● **Directions**
Which of the lines in the data mention the string "identity"? List them all.

Dataset entries:
_____

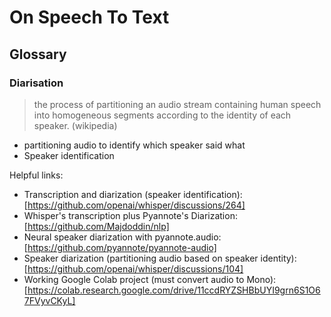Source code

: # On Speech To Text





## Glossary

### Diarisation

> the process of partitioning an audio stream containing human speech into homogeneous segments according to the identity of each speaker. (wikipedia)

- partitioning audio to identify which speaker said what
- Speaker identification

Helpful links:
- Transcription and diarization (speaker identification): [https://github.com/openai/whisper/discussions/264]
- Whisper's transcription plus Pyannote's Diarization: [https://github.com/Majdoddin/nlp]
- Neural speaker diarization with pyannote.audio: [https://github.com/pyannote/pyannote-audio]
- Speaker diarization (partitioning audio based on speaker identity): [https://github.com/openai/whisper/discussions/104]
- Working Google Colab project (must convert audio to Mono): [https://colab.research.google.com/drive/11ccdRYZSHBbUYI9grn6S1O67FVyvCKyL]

_____

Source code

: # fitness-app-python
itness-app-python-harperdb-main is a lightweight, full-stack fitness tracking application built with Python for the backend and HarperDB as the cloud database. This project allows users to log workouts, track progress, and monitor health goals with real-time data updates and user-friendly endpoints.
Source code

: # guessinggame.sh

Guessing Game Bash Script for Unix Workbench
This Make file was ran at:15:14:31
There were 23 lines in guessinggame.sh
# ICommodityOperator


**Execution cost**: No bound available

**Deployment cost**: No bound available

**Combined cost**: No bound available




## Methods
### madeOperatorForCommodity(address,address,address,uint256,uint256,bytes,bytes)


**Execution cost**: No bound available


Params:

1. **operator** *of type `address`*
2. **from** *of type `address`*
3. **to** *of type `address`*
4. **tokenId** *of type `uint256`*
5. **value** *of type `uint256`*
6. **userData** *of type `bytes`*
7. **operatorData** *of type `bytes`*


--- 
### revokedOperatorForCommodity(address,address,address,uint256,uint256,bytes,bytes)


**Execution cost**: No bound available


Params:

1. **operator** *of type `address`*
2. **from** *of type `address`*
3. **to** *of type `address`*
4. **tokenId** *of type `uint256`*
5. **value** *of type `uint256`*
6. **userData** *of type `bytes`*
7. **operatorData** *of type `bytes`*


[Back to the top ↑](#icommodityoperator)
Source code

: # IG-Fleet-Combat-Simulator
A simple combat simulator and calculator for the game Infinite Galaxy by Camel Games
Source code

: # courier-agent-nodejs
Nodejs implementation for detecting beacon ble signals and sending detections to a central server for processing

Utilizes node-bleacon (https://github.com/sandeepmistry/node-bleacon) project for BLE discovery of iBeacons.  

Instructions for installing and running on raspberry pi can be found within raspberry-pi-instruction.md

_____

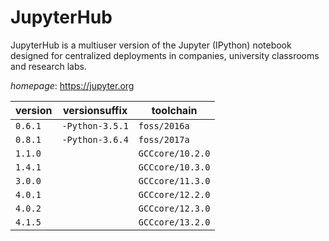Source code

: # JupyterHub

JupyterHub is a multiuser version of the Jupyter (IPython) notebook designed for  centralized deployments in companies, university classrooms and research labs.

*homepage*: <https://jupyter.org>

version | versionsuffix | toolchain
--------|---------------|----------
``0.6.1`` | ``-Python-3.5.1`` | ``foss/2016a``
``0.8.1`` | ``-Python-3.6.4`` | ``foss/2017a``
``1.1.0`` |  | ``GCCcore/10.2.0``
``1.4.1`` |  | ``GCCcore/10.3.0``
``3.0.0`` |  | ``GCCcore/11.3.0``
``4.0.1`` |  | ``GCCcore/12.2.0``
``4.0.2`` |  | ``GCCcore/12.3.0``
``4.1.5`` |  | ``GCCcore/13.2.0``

_____

● **Task answer**
> the process of partitioning an audio stream containing human speech into homogeneous segments according to the identity of each speaker. (wikipedia)
- Speaker diarization (partitioning audio based on speaker identity): [https://github.com/openai/whisper/discussions/104]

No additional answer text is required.